TASK: Copy each line of the records below that has "seperti" in it.

DATA UNDER STUDY:
────────
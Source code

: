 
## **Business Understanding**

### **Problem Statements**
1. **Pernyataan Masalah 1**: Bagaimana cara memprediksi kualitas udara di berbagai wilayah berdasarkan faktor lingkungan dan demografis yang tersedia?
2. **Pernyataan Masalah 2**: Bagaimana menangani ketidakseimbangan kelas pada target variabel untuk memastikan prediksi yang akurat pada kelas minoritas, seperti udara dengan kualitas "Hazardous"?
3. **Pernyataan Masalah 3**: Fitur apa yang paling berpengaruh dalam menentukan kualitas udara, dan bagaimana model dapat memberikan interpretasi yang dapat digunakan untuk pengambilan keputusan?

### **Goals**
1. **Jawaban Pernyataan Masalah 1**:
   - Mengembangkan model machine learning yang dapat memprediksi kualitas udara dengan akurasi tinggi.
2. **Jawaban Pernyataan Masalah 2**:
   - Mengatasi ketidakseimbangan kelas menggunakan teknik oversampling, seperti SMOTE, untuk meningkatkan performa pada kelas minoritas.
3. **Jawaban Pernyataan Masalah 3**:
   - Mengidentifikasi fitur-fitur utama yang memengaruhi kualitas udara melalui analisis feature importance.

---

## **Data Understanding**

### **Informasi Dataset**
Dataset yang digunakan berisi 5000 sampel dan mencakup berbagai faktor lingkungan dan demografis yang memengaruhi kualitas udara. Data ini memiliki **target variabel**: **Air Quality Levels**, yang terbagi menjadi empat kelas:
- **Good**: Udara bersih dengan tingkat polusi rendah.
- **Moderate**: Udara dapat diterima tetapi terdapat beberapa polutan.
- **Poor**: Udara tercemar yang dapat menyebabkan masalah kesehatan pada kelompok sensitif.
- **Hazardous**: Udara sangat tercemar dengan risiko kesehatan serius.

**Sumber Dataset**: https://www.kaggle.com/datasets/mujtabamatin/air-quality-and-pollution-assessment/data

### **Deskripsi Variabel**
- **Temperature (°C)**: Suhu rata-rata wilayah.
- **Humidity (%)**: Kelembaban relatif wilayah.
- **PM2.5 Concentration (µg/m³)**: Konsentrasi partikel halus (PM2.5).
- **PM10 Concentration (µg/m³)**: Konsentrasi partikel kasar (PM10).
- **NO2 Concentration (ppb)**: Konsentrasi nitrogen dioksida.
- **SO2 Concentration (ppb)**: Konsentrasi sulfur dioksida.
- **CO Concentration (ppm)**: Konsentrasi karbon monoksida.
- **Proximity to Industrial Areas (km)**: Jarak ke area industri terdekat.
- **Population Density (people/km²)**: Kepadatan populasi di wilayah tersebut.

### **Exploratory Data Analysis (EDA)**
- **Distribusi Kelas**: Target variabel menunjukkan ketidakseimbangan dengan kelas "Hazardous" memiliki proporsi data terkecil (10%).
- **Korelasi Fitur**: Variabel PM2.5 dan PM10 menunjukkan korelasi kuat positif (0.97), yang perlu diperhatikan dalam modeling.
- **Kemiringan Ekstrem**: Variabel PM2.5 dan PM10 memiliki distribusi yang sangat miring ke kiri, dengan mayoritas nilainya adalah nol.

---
────────
TASK RESPONSE:
2. **Pernyataan Masalah 2**: Bagaimana menangani ketidakseimbangan kelas pada target variabel untuk memastikan prediksi yang akurat pada kelas minoritas, seperti udara dengan kualitas "Hazardous"?
   - Mengatasi ketidakseimbangan kelas menggunakan teknik oversampling, seperti SMOTE, untuk meningkatkan performa pada kelas minoritas.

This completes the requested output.